- **INSTRUCTIONS TO FOLLOW**: Your reply should be made up of every line in the records below that holds the string "name".

ENTRIES SUPPLIED Block Start

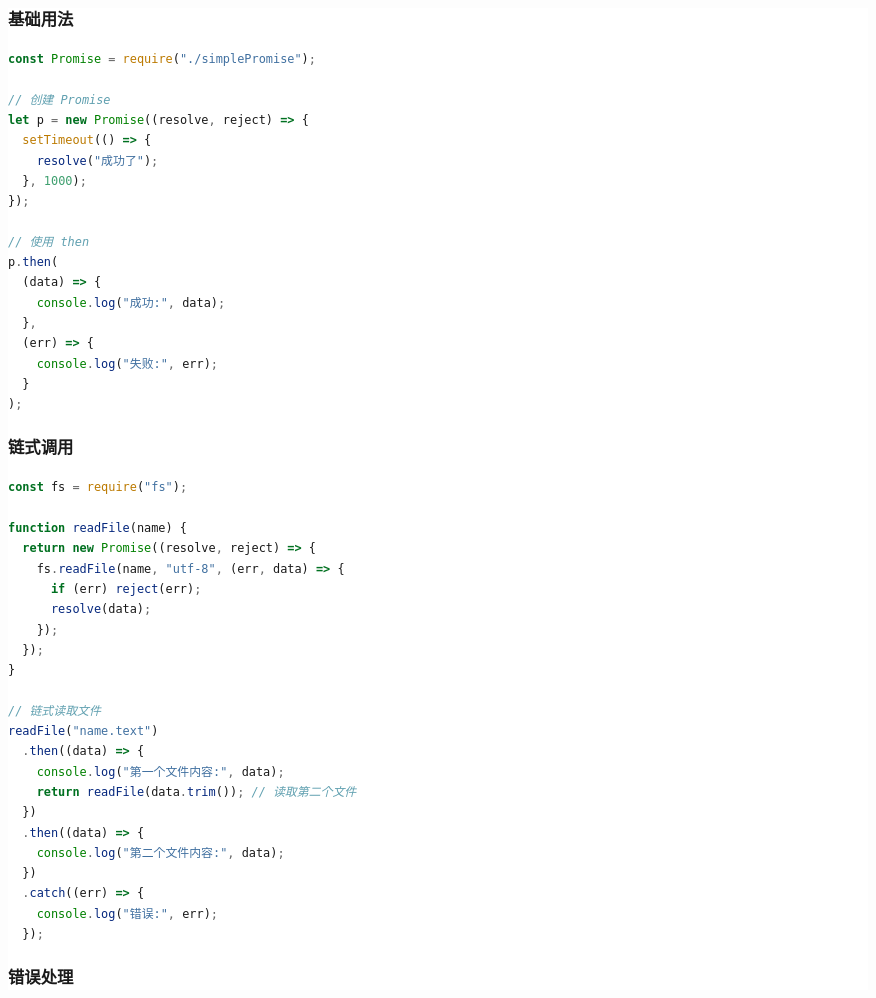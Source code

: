### 基础用法

```javascript
const Promise = require("./simplePromise");

// 创建 Promise
let p = new Promise((resolve, reject) => {
  setTimeout(() => {
    resolve("成功了");
  }, 1000);
});

// 使用 then
p.then(
  (data) => {
    console.log("成功:", data);
  },
  (err) => {
    console.log("失败:", err);
  }
);
```

### 链式调用

```javascript
const fs = require("fs");

function readFile(name) {
  return new Promise((resolve, reject) => {
    fs.readFile(name, "utf-8", (err, data) => {
      if (err) reject(err);
      resolve(data);
    });
  });
}

// 链式读取文件
readFile("name.text")
  .then((data) => {
    console.log("第一个文件内容:", data);
    return readFile(data.trim()); // 读取第二个文件
  })
  .then((data) => {
    console.log("第二个文件内容:", data);
  })
  .catch((err) => {
    console.log("错误:", err);
  });
```

### 错误处理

ENTRIES SUPPLIED Block End

- **RESULT OF THE TASK**:
function readFile(name) {
    fs.readFile(name, "utf-8", (err, data) => {
readFile("name.text")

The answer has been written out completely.